Deixou-nos dez regras para quando, em diálogo socrático, fazermos perguntas:

  1. Não ter medo do silêncio (dar tempo; dar-se tempo).

  2. Suspender o julgamento.

  3. Ser maiêutico (ajudar os outros a darem à luz as suas próprias ideias).

  4. Pensar-se em equipa com a outra parte.

  5. Escutar.

  6. Conectar-se com o seu desejo de conhecer (curiosidade).

  7. Conectar-se com a sua vontade de ajudar (benevolência).

  8. Praticar “elenchus” construtivo (questionar o que foi dito, para que se clarifique e se vá mais longe).

  9. Paciência.

  10. Evitar a arrogância.


Se quiser conhecer mais sobre o trabalho de Sira Abenoza sugiro que possa ver o documentário “In Dialogue (em inglês) que mostra uma interessante abordagem no quadro do conflito da Irlanda no Norte.



Ubuntu Reconcilia, uma nova aposta


Desde há muito que nos motivam caminhos de paz e de reconciliação. Procurar a melhor forma de reconstruir relações quebradas é um desafio grande, mas o melhor caminho possível para evitar a espiral negativa do ressentimento e do ódio.



Uma das dimensões que sempre me fascinou em relação ao processo de transição na África do Sul , do apartheid para a democracia, foi a capacidade demonstrada de desenvolver um processo de reconciliação robusto, ainda que não isento de falhas. O legado de Desmond Tutu a este propósito sempre foi uma enorme inspiração. Ouvi-lo neste vídeo ajuda-nos a entender a dimensão e a beleza da sua visão sobre reconciliação.
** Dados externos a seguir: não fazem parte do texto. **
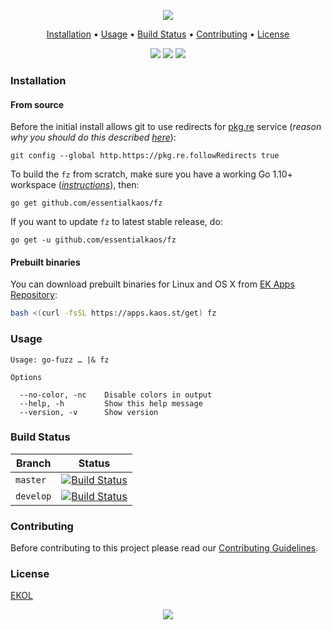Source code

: <p align="center"><a href="#readme"><img src="https://gh.kaos.st/fz.svg"/></a></p>

<p align="center"><a href="#installation">Installation</a> • <a href="#usage">Usage</a> • <a href="#build-status">Build Status</a> • <a href="#contributing">Contributing</a> • <a href="#license">License</a></p>

<p align="center">
  <a href="https://travis-ci.org/essentialkaos/fz"><img src="https://travis-ci.org/essentialkaos/fz.svg"></a>
  <a href="https://goreportcard.com/report/github.com/essentialkaos/fz"><img src="https://goreportcard.com/badge/github.com/essentialkaos/fz"></a>
  <a href="https://essentialkaos.com/ekol"><img src="https://gh.kaos.st/ekol.svg"></a>
</p>

### Installation

#### From source

Before the initial install allows git to use redirects for [pkg.re](https://github.com/essentialkaos/pkgre) service (_reason why you should do this described [here](https://github.com/essentialkaos/pkgre#git-support)_):

```
git config --global http.https://pkg.re.followRedirects true
```

To build the `fz` from scratch, make sure you have a working Go 1.10+ workspace (_[instructions](https://golang.org/doc/install)_), then:

```
go get github.com/essentialkaos/fz
```

If you want to update `fz` to latest stable release, do:

```
go get -u github.com/essentialkaos/fz
```

#### Prebuilt binaries

You can download prebuilt binaries for Linux and OS X from [EK Apps Repository](https://apps.kaos.st/fz/latest):

```bash
bash <(curl -fsSL https://apps.kaos.st/get) fz
```

### Usage

```
Usage: go-fuzz … |& fz

Options

  --no-color, -nc    Disable colors in output
  --help, -h         Show this help message
  --version, -v      Show version

```

### Build Status

| Branch | Status |
|--------|--------|
| `master` | [![Build Status](https://travis-ci.org/essentialkaos/fz.svg?branch=master)](https://travis-ci.org/essentialkaos/fz) |
| `develop` | [![Build Status](https://travis-ci.org/essentialkaos/fz.svg?branch=develop)](https://travis-ci.org/essentialkaos/fz) |

### Contributing

Before contributing to this project please read our [Contributing Guidelines](https://github.com/essentialkaos/contributing-guidelines#contributing-guidelines).

### License

[EKOL](https://essentialkaos.com/ekol)

<p align="center"><a href="https://essentialkaos.com"><img src="https://gh.kaos.st/ekgh.svg"/></a></p>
Assim, é natural que a Academia de Líderes Ubuntu regresse regularmente a este tema. Este mês, apresentámos um novo modelo do método Ubuntu, aplicável a processos de reconciliação, do micro ao macro, do conflito de vizinhos, ao bullying até ao post-conflito. Colaborou connosco nesse processo, Gisella de Andreis, uma facilitadora colombiana, com uma forte experiência de participação no processo de reconciliação na Colômbia, em particular com o trabalho de base comunitária. Aqui fica o seu testemunho.


Neste processo, seguir-se-á agora a fase de pilotagem, com a realização de experiências piloto em vários contextos, de diferentes países. Em 2024 estaremos prontos para disponibilizar esta ferramenta para toda a rede Ubuntu.



Ainda a memória da tragédia, com uma chave de leitura para o futuro…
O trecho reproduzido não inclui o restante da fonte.